- **WHAT TO DO**: Please reproduce the entries that follow without a single difference.

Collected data
----

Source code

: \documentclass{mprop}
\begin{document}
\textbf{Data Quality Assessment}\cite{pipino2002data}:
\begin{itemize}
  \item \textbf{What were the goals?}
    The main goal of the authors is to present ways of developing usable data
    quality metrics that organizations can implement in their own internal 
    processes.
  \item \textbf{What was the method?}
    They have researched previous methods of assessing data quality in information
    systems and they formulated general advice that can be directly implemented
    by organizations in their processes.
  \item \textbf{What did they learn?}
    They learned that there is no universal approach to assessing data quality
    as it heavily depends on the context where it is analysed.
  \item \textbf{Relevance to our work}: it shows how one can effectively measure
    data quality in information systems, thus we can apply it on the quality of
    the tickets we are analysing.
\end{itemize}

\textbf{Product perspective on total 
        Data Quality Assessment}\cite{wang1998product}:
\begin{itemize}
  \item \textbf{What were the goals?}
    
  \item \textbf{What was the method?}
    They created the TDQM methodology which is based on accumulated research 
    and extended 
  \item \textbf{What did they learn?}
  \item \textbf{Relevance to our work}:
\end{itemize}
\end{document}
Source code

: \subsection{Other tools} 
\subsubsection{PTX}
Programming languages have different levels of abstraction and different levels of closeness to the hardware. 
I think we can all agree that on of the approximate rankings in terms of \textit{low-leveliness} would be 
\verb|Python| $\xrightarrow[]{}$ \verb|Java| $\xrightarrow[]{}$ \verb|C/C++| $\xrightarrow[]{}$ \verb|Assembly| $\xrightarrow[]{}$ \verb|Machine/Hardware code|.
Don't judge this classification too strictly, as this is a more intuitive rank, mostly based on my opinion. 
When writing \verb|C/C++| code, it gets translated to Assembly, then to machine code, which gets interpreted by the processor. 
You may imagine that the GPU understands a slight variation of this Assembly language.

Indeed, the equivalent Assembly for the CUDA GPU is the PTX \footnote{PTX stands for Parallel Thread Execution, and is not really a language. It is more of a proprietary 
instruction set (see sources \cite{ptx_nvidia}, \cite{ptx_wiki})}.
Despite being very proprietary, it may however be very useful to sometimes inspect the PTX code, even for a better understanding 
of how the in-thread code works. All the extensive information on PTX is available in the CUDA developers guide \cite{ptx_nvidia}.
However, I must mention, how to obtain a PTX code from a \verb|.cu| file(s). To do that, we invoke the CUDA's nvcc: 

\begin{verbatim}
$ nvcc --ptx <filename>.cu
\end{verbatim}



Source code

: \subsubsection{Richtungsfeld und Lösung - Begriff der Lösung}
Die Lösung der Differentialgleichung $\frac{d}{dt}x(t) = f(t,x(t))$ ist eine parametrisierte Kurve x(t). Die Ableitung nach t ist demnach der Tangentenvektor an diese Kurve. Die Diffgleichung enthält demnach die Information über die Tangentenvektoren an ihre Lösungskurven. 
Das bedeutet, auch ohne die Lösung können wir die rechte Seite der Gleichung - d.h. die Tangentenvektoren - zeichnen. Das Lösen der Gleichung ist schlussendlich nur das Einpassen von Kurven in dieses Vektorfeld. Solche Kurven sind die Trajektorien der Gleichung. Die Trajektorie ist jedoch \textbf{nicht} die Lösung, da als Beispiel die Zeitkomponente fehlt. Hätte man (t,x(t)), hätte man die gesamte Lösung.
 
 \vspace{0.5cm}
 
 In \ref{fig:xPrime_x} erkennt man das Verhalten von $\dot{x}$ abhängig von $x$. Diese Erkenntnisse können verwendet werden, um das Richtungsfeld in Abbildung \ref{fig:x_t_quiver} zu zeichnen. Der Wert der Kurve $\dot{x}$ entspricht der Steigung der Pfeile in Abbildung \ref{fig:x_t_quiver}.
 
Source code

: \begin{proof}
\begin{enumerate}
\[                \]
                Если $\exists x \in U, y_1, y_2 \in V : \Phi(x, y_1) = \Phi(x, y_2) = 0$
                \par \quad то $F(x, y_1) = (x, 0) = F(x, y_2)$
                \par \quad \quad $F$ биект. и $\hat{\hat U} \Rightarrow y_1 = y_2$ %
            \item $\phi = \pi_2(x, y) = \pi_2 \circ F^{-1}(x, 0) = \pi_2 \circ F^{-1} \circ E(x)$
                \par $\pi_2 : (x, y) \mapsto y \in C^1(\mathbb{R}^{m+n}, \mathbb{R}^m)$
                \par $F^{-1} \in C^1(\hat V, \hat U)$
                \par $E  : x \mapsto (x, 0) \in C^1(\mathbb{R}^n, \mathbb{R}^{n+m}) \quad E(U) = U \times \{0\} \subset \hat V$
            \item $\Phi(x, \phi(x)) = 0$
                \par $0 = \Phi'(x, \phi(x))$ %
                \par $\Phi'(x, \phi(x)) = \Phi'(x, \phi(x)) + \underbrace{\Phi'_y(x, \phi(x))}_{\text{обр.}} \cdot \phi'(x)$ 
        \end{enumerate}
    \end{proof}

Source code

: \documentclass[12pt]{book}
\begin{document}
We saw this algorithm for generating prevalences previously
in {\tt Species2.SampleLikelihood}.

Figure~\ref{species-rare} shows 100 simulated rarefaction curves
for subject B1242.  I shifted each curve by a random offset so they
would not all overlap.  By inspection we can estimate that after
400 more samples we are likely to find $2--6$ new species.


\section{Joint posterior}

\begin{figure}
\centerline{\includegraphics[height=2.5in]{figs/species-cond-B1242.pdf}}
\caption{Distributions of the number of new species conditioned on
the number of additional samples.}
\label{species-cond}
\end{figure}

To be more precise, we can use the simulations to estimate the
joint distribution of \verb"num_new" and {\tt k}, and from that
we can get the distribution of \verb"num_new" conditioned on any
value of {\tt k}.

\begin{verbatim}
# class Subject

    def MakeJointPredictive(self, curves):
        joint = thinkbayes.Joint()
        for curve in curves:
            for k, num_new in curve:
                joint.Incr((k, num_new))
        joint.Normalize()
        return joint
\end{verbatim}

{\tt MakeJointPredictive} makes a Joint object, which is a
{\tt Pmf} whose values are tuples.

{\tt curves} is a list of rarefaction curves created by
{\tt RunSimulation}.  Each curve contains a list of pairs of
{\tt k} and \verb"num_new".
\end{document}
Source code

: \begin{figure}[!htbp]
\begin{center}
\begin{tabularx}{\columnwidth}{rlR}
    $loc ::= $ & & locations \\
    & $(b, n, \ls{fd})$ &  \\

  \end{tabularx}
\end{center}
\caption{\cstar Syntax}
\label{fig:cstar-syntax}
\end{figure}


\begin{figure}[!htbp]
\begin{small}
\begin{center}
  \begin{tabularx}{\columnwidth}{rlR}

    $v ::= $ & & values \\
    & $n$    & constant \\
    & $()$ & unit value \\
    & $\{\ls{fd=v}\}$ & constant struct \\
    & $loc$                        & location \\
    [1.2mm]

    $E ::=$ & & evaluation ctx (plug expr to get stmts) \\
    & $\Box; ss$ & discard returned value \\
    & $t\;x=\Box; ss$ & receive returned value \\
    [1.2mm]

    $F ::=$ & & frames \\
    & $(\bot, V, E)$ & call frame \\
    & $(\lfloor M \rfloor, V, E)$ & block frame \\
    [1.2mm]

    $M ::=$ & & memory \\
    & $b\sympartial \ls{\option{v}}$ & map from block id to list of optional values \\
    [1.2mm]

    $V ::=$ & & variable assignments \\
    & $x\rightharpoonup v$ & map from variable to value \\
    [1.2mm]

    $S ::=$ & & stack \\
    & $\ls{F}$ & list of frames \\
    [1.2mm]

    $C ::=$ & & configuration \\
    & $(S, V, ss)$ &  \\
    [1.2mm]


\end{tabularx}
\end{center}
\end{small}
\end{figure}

----

- **EXERCISE RESPONSE**:
Source code

: \documentclass{mprop}
\begin{document}
\textbf{Data Quality Assessment}\cite{pipino2002data}:
\begin{itemize}
  \item \textbf{What were the goals?}
    The main goal of the authors is to present ways of developing usable data
    quality metrics that organizations can implement in their own internal 
    processes.
  \item \textbf{What was the method?}
    They have researched previous methods of assessing data quality in information
    systems and they formulated general advice that can be directly implemented
    by organizations in their processes.
  \item \textbf{What did they learn?}
    They learned that there is no universal approach to assessing data quality
    as it heavily depends on the context where it is analysed.
  \item \textbf{Relevance to our work}: it shows how one can effectively measure
    data quality in information systems, thus we can apply it on the quality of
    the tickets we are analysing.
\end{itemize}

\textbf{Product perspective on total 
        Data Quality Assessment}\cite{wang1998product}:
\begin{itemize}
  \item \textbf{What were the goals?}
    
  \item \textbf{What was the method?}
    They created the TDQM methodology which is based on accumulated research 
    and extended 
  \item \textbf{What did they learn?}
  \item \textbf{Relevance to our work}:
\end{itemize}
\end{document}
Source code

: \subsection{Other tools} 
\subsubsection{PTX}
Programming languages have different levels of abstraction and different levels of closeness to the hardware. 
I think we can all agree that on of the approximate rankings in terms of \textit{low-leveliness} would be 
\verb|Python| $\xrightarrow[]{}$ \verb|Java| $\xrightarrow[]{}$ \verb|C/C++| $\xrightarrow[]{}$ \verb|Assembly| $\xrightarrow[]{}$ \verb|Machine/Hardware code|.
Don't judge this classification too strictly, as this is a more intuitive rank, mostly based on my opinion. 
When writing \verb|C/C++| code, it gets translated to Assembly, then to machine code, which gets interpreted by the processor. 
You may imagine that the GPU understands a slight variation of this Assembly language.

Indeed, the equivalent Assembly for the CUDA GPU is the PTX \footnote{PTX stands for Parallel Thread Execution, and is not really a language. It is more of a proprietary 
instruction set (see sources \cite{ptx_nvidia}, \cite{ptx_wiki})}.
Despite being very proprietary, it may however be very useful to sometimes inspect the PTX code, even for a better understanding 
of how the in-thread code works. All the extensive information on PTX is available in the CUDA developers guide \cite{ptx_nvidia}.
However, I must mention, how to obtain a PTX code from a \verb|.cu| file(s). To do that, we invoke the CUDA's nvcc: 

\begin{verbatim}
$ nvcc --ptx <filename>.cu
\end{verbatim}



Source code

: \subsubsection{Richtungsfeld und Lösung - Begriff der Lösung}
Die Lösung der Differentialgleichung $\frac{d}{dt}x(t) = f(t,x(t))$ ist eine parametrisierte Kurve x(t). Die Ableitung nach t ist demnach der Tangentenvektor an diese Kurve. Die Diffgleichung enthält demnach die Information über die Tangentenvektoren an ihre Lösungskurven. 
Das bedeutet, auch ohne die Lösung können wir die rechte Seite der Gleichung - d.h. die Tangentenvektoren - zeichnen. Das Lösen der Gleichung ist schlussendlich nur das Einpassen von Kurven in dieses Vektorfeld. Solche Kurven sind die Trajektorien der Gleichung. Die Trajektorie ist jedoch \textbf{nicht} die Lösung, da als Beispiel die Zeitkomponente fehlt. Hätte man (t,x(t)), hätte man die gesamte Lösung.
 
 \vspace{0.5cm}
 
 In \ref{fig:xPrime_x} erkennt man das Verhalten von $\dot{x}$ abhängig von $x$. Diese Erkenntnisse können verwendet werden, um das Richtungsfeld in Abbildung \ref{fig:x_t_quiver} zu zeichnen. Der Wert der Kurve $\dot{x}$ entspricht der Steigung der Pfeile in Abbildung \ref{fig:x_t_quiver}.
 
Source code

: \begin{proof}
\begin{enumerate}
\[                \]
                Если $\exists x \in U, y_1, y_2 \in V : \Phi(x, y_1) = \Phi(x, y_2) = 0$
                \par \quad то $F(x, y_1) = (x, 0) = F(x, y_2)$
                \par \quad \quad $F$ биект. и $\hat{\hat U} \Rightarrow y_1 = y_2$ %
            \item $\phi = \pi_2(x, y) = \pi_2 \circ F^{-1}(x, 0) = \pi_2 \circ F^{-1} \circ E(x)$
                \par $\pi_2 : (x, y) \mapsto y \in C^1(\mathbb{R}^{m+n}, \mathbb{R}^m)$
                \par $F^{-1} \in C^1(\hat V, \hat U)$
                \par $E  : x \mapsto (x, 0) \in C^1(\mathbb{R}^n, \mathbb{R}^{n+m}) \quad E(U) = U \times \{0\} \subset \hat V$
            \item $\Phi(x, \phi(x)) = 0$
                \par $0 = \Phi'(x, \phi(x))$ %
                \par $\Phi'(x, \phi(x)) = \Phi'(x, \phi(x)) + \underbrace{\Phi'_y(x, \phi(x))}_{\text{обр.}} \cdot \phi'(x)$ 
        \end{enumerate}
    \end{proof}

Source code

: \documentclass[12pt]{book}
\begin{document}
We saw this algorithm for generating prevalences previously
in {\tt Species2.SampleLikelihood}.

Figure~\ref{species-rare} shows 100 simulated rarefaction curves
for subject B1242.  I shifted each curve by a random offset so they
would not all overlap.  By inspection we can estimate that after
400 more samples we are likely to find $2--6$ new species.


\section{Joint posterior}

\begin{figure}
\centerline{\includegraphics[height=2.5in]{figs/species-cond-B1242.pdf}}
\caption{Distributions of the number of new species conditioned on
the number of additional samples.}
\label{species-cond}
\end{figure}

To be more precise, we can use the simulations to estimate the
joint distribution of \verb"num_new" and {\tt k}, and from that
we can get the distribution of \verb"num_new" conditioned on any
value of {\tt k}.

\begin{verbatim}
# class Subject

    def MakeJointPredictive(self, curves):
        joint = thinkbayes.Joint()
        for curve in curves:
            for k, num_new in curve:
                joint.Incr((k, num_new))
        joint.Normalize()
        return joint
\end{verbatim}

{\tt MakeJointPredictive} makes a Joint object, which is a
{\tt Pmf} whose values are tuples.

{\tt curves} is a list of rarefaction curves created by
{\tt RunSimulation}.  Each curve contains a list of pairs of
{\tt k} and \verb"num_new".
\end{document}
Source code

: \begin{figure}[!htbp]
\begin{center}
\begin{tabularx}{\columnwidth}{rlR}
    $loc ::= $ & & locations \\
    & $(b, n, \ls{fd})$ &  \\

  \end{tabularx}
\end{center}
\caption{\cstar Syntax}
\label{fig:cstar-syntax}
\end{figure}


\begin{figure}[!htbp]
\begin{small}
\begin{center}
  \begin{tabularx}{\columnwidth}{rlR}

    $v ::= $ & & values \\
    & $n$    & constant \\
    & $()$ & unit value \\
    & $\{\ls{fd=v}\}$ & constant struct \\
    & $loc$                        & location \\
    [1.2mm]

    $E ::=$ & & evaluation ctx (plug expr to get stmts) \\
    & $\Box; ss$ & discard returned value \\
    & $t\;x=\Box; ss$ & receive returned value \\
    [1.2mm]

    $F ::=$ & & frames \\
    & $(\bot, V, E)$ & call frame \\
    & $(\lfloor M \rfloor, V, E)$ & block frame \\
    [1.2mm]

    $M ::=$ & & memory \\
    & $b\sympartial \ls{\option{v}}$ & map from block id to list of optional values \\
    [1.2mm]

    $V ::=$ & & variable assignments \\
    & $x\rightharpoonup v$ & map from variable to value \\
    [1.2mm]

    $S ::=$ & & stack \\
    & $\ls{F}$ & list of frames \\
    [1.2mm]

    $C ::=$ & & configuration \\
    & $(S, V, ss)$ &  \\
    [1.2mm]


\end{tabularx}
\end{center}
\end{small}
\end{figure}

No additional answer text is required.